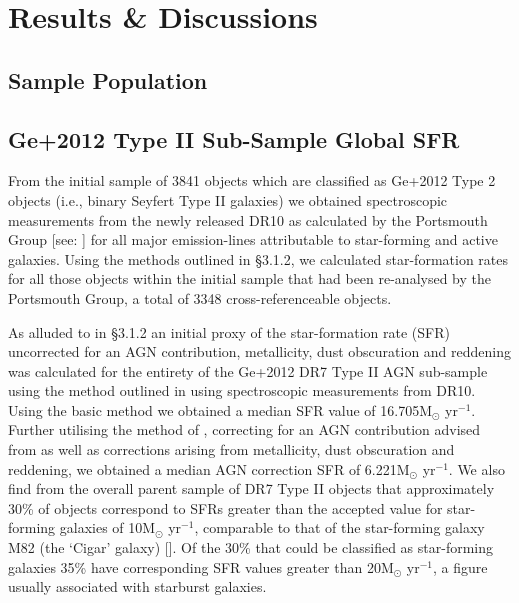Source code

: \section{Results \& Discussions}
\subsection{Sample Population}
\subsection{Ge+2012 Type II Sub-Sample Global SFR}

From the initial sample of 3841 objects which are classified as Ge+2012 Type 2 objects (i.e., binary Seyfert Type II galaxies) we obtained spectroscopic measurements from the newly released DR10 as calculated by the Portsmouth Group [see: \cite{Thomas_2013}] for all major emission-lines attributable to star-forming and active galaxies. Using the methods outlined in §3.1.2, we calculated star-formation rates for all those objects within the initial sample that had been re-analysed by the Portsmouth Group, a total of 3348 cross-referenceable objects.       

As alluded to in §3.1.2 an initial proxy of the star-formation rate (SFR) uncorrected for an AGN contribution, metallicity, dust obscuration and reddening was calculated for the entirety of the Ge+2012 DR7 Type II AGN sub-sample using the method outlined in \cite{Kennicutt_1998} using spectroscopic measurements from DR10. Using the basic \cite{Kennicutt_1998} method we obtained a median SFR value of 16.705M$_{\odot}$ yr$^{-1}$. Further utilising the method of \cite{Kewley_2004}, correcting for an AGN contribution advised from \cite{2006ApJ...642..702K} as well as corrections arising from metallicity, dust obscuration and reddening, we obtained a median AGN correction SFR of 6.221M$_{\odot}$ yr$^{-1}$. We also find from the overall parent sample of DR7 Type II objects that approximately 30\% of objects correspond to SFRs greater than the accepted value for star-forming galaxies of 10M$_{\odot}$ yr$^{-1}$, comparable to that of the star-forming galaxy M82 (the ‘Cigar’ galaxy) [\cite{2009ApJ...706.1364F}]. Of the 30\% that could be classified as star-forming galaxies 35\% have corresponding SFR values greater than 20M$_{\odot}$ yr$^{-1}$, a figure usually associated with starburst galaxies.


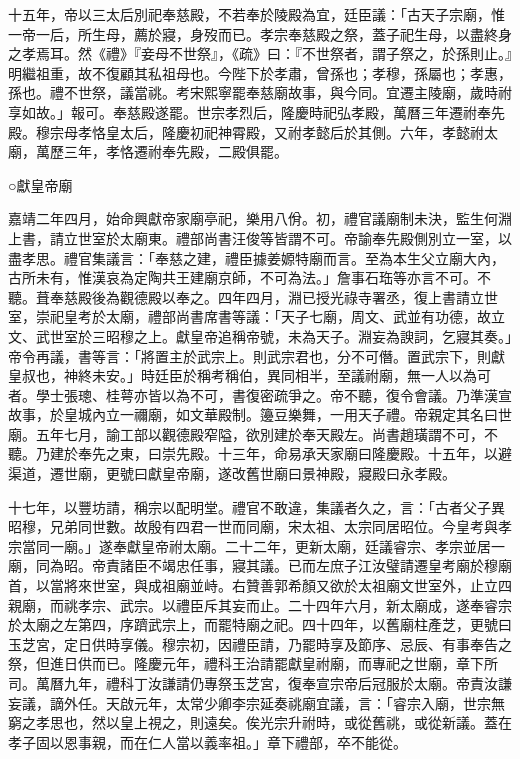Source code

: 十五年，帝以三太后別祀奉慈殿，不若奉於陵殿為宜，廷臣議：「古天子宗廟，惟一帝一后，所生母，薦於寢，身歿而已。孝宗奉慈殿之祭，蓋子祀生母，以盡終身之孝焉耳。然《禮》『妾母不世祭』，《疏》曰：『不世祭者，謂子祭之，於孫則止。』明繼祖重，故不復顧其私祖母也。今陛下於孝肅，曾孫也；孝穆，孫屬也；孝惠，孫也。禮不世祭，議當祧。考宋熙寧罷奉慈廟故事，與今同。宜遷主陵廟，歲時祔享如故。」報可。奉慈殿遂罷。世宗孝烈后，隆慶時祀弘孝殿，萬曆三年遷祔奉先殿。穆宗母孝恪皇太后，隆慶初祀神霄殿，又祔孝懿后於其側。六年，孝懿祔太廟，萬歷三年，孝恪遷祔奉先殿，二殿俱罷。

○獻皇帝廟

嘉靖二年四月，始命興獻帝家廟亭祀，樂用八佾。初，禮官議廟制未決，監生何淵上書，請立世室於太廟東。禮部尚書汪俊等皆謂不可。帝諭奉先殿側別立一室，以盡孝思。禮官集議言：「奉慈之建，禮臣據姜嫄特廟而言。至為本生父立廟大內，古所未有，惟漢哀為定陶共王建廟京師，不可為法。」詹事石珤等亦言不可。不聽。葺奉慈殿後為觀德殿以奉之。四年四月，淵已授光祿寺署丞，復上書請立世室，崇祀皇考於太廟，禮部尚書席書等議：「天子七廟，周文、武並有功德，故立文、武世室於三昭穆之上。獻皇帝追稱帝號，未為天子。淵妄為諛詞，乞寢其奏。」帝令再議，書等言：「將置主於武宗上。則武宗君也，分不可僭。置武宗下，則獻皇叔也，神終未安。」時廷臣於稱考稱伯，異同相半，至議祔廟，無一人以為可者。學士張璁、桂萼亦皆以為不可，書復密疏爭之。帝不聽，復令會議。乃準漢宣故事，於皇城內立一禰廟，如文華殿制。籩豆樂舞，一用天子禮。帝親定其名曰世廟。五年七月，諭工部以觀德殿窄隘，欲別建於奉天殿左。尚書趙璜謂不可，不聽。乃建於奉先之東，曰崇先殿。十三年，命易承天家廟曰隆慶殿。十五年，以避渠道，遷世廟，更號曰獻皇帝廟，遂改舊世廟曰景神殿，寢殿曰永孝殿。

十七年，以豐坊請，稱宗以配明堂。禮官不敢違，集議者久之，言：「古者父子異昭穆，兄弟同世數。故殷有四君一世而同廟，宋太祖、太宗同居昭位。今皇考與孝宗當同一廟。」遂奉獻皇帝祔太廟。二十二年，更新太廟，廷議睿宗、孝宗並居一廟，同為昭。帝責諸臣不竭忠任事，寢其議。已而左庶子江汝璧請遷皇考廟於穆廟首，以當將來世室，與成祖廟並峙。右贊善郭希顏又欲於太祖廟文世室外，止立四親廟，而祧孝宗、武宗。以禮臣斥其妄而止。二十四年六月，新太廟成，遂奉睿宗於太廟之左第四，序躋武宗上，而罷特廟之祀。四十四年，以舊廟柱產芝，更號曰玉芝宮，定日供時享儀。穆宗初，因禮臣請，乃罷時享及節序、忌辰、有事奉告之祭，但進日供而已。隆慶元年，禮科王治請罷獻皇祔廟，而專祀之世廟，章下所司。萬曆九年，禮科丁汝謙請仍專祭玉芝宮，復奉宣宗帝后冠服於太廟。帝責汝謙妄議，謫外任。天啟元年，太常少卿李宗延奏祧廟宜議，言：「睿宗入廟，世宗無窮之孝思也，然以皇上視之，則遠矣。俟光宗升祔時，或從舊祧，或從新議。蓋在孝子固以恩事親，而在仁人當以義率祖。」章下禮部，卒不能從。

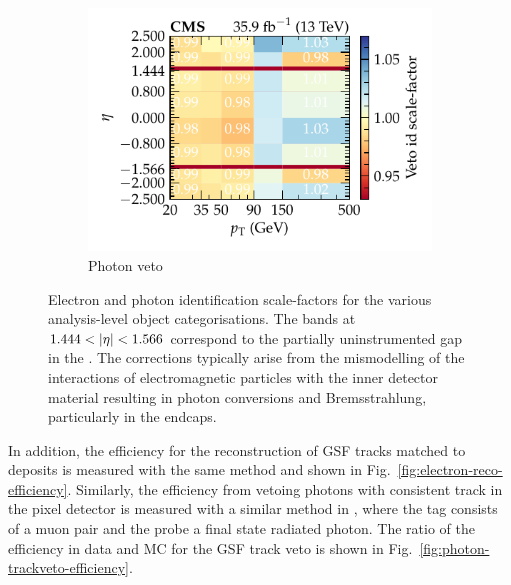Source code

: \begin{figure}[htb]
\begin{subfigure}[b]{0.49\textwidth}
        \centering
        \includegraphics{chapters/041_corrections/images/efficiencies/objects/photons/photon_id_veto_sf.pdf}
        \caption{Photon veto}
        \label{subfigc:egamma-id-iso-efficiency}
    \end{subfigure}
    \caption[Corrections to simulated electron and photon identification efficiencies.]{
        Electron and photon identification scale-factors for the various analysis-level object categorisations. The bands at ${1.444<\aeta<1.566}$ correspond to the partially uninstrumented gap in the \ECAL. The corrections typically arise from the mismodelling of the interactions of electromagnetic particles with the inner detector material resulting in photon conversions and Bremsstrahlung, particularly in the endcaps. 
    }
    \label{fig:egamma-id-iso-efficiency}
\end{figure}

In addition, the efficiency for the reconstruction of GSF tracks matched to \ECAL deposits is measured with the same method and shown in Fig.~\ref{fig:electron-reco-efficiency}. Similarly, the efficiency from vetoing photons with consistent track in the pixel detector is measured with a similar method in \IDYmmg, where the tag consists of a muon pair and the probe a final state radiated photon. The ratio of the efficiency in data and MC for the GSF track veto is shown in Fig.~\ref{fig:photon-trackveto-efficiency}.

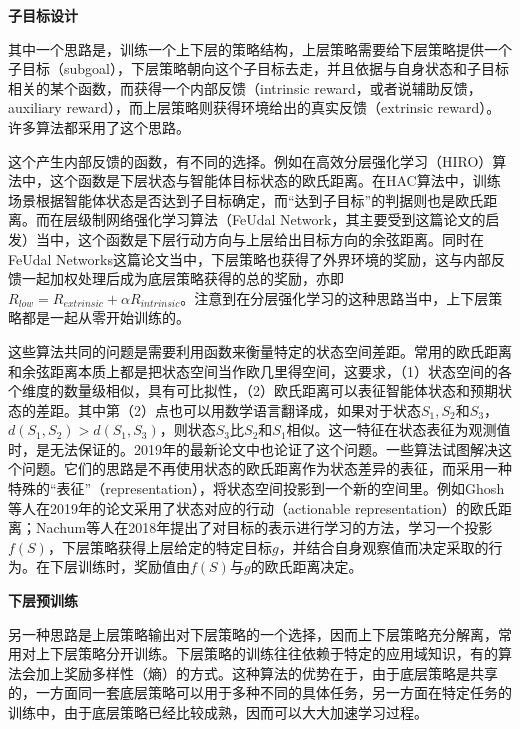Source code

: \textbf{子目标设计}

其中一个思路是，训练一个上下层的策略结构，上层策略需要给下层策略提供一个子目标（subgoal），下层策略朝向这个子目标去走，并且依据与自身状态和子目标相关的某个函数，而获得一个内部反馈（intrinsic reward，或者说辅助反馈，auxiliary reward），而上层策略则获得环境给出的真实反馈（extrinsic reward）。许多算法都采用了这个思路\cite{Sutton:1999, Tenenbaum2016NIPS, HIRO, HAC, feudal}。

这个产生内部反馈的函数，有不同的选择。例如在高效分层强化学习（HIRO\cite{HIRO}）算法中，这个函数是下层状态与智能体目标状态的欧氏距离。在HAC\cite{HAC}算法中，训练场景根据智能体状态是否达到子目标确定，而``达到子目标''的判据则也是欧氏距离。而在层级制网络强化学习算法（FeUdal Network\cite{feudal}，其主要受到\cite{FUN}这篇论文的启发）当中，这个函数是下层行动方向与上层给出目标方向的余弦距离。同时在FeUdal Networks这篇论文当中，下层策略也获得了外界环境的奖励，这与内部反馈一起加权处理后成为底层策略获得的总的奖励，亦即$R_{low} = R_{extrinsic} + \alpha R_{intrinsic}$。注意到在分层强化学习的这种思路当中，上下层策略都是一起从零开始训练的。

这些算法共同的问题是需要利用函数来衡量特定的状态空间差距。常用的欧氏距离和余弦距离本质上都是把状态空间当作欧几里得空间，这要求，（1）状态空间的各个维度的数量级相似，具有可比拟性，（2）欧氏距离可以表征智能体状态和预期状态的差距。其中第（2）点也可以用数学语言翻译成，如果对于状态$S_1, S_2$和$S_3$，$d(S_1, S_2) > d(S_1, S_3)$，则状态$S_3$比$S_2$和$S_1$相似。这一特征在状态表征为观测值时，是无法保证的。2019年的最新论文\cite{goal-conditioned}中也论证了这个问题。一些算法试图解决这个问题。它们的思路是不再使用状态的欧氏距离作为状态差异的表征，而采用一种特殊的``表征''（representation），将状态空间投影到一个新的空间里。例如Ghosh等人在2019年的论文\cite{goal-conditioned}采用了状态对应的行动（actionable representation）的欧氏距离；Nachum等人在2018年\cite{goal_repr_learning}提出了对目标的表示进行学习的方法，学习一个投影$f(S)$，下层策略获得上层给定的特定目标$g$，并结合自身观察值而决定采取的行为。在下层训练时，奖励值由$f(S)$与$g$的欧氏距离决定。

\textbf{下层预训练}

另一种思路是上层策略输出对下层策略的一个选择，因而上下层策略充分解离，常用对上下层策略分开训练\cite{DIYAN, SNN4hrl, Learning_and_Transfer_of_Modulated_Locomotor_Controllers}。下层策略的训练往往依赖于特定的应用域知识，有的算法会加上奖励多样性（熵）的方式。这种算法的优势在于，由于底层策略是共享的，一方面同一套底层策略可以用于多种不同的具体任务，另一方面在特定任务的训练中，由于底层策略已经比较成熟，因而可以大大加速学习过程。

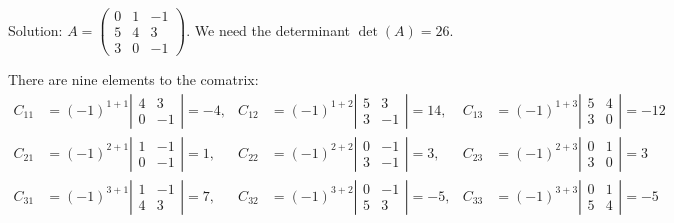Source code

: \documentclass[usenames,dvipsnames,aspectratio=169,10pt]{beamer}
\numberwithin{equation}{section}
\begin{document}
\begin{frame}

Solution: 
$A = 
\begin{pmatrix}
  0 & 1 & -1 \\
  5 & 4 &  3 \\
  3 & 0 & -1
\end{pmatrix}$.
We need the determinant $\det(A)=26$.

There are nine elements to the comatrix:
\begin{align*}
C_{11} &= (-1)^{1+1}\left|\begin{matrix} 4 & 3 \\ 0 & -1 \end{matrix}\right|=-4, & 
C_{12} &= (-1)^{1+2}\left|\begin{matrix} 5 & 3 \\ 3 & -1 \end{matrix}\right|=14, & 
C_{13} &= (-1)^{1+3}\left|\begin{matrix} 5 & 4 \\ 3 & 0 \end{matrix}\right|=-12 \\
C_{21} &= (-1)^{2+1}\left|\begin{matrix} 1 & -1 \\ 0 & -1 \end{matrix}\right|=1,
&
C_{22} &= (-1)^{2+2}\left|\begin{matrix} 0 & -1 \\ 3 & -1 \end{matrix}\right|=3, &
C_{23} &= (-1)^{2+3}\left|\begin{matrix} 0 & 1 \\ 3 & 0 \end{matrix}\right|=3
\\
C_{31} &= (-1)^{3+1}\left|\begin{matrix} 1 & -1 \\ 4 & 3 \end{matrix}\right|=7,
&
C_{32} &= (-1)^{3+2}\left|\begin{matrix} 0 & -1 \\ 5 & 3 \end{matrix}\right|=-5, 
&
C_{33} &= (-1)^{3+3}\left|\begin{matrix} 0 & 1 \\ 5 & 4 \end{matrix}\right|=-5
\end{align*}

\end{frame}
\end{document}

Task prompt
Only a number is wanted: how many lines of the material above hold "spectroscopic"?

Answer section
2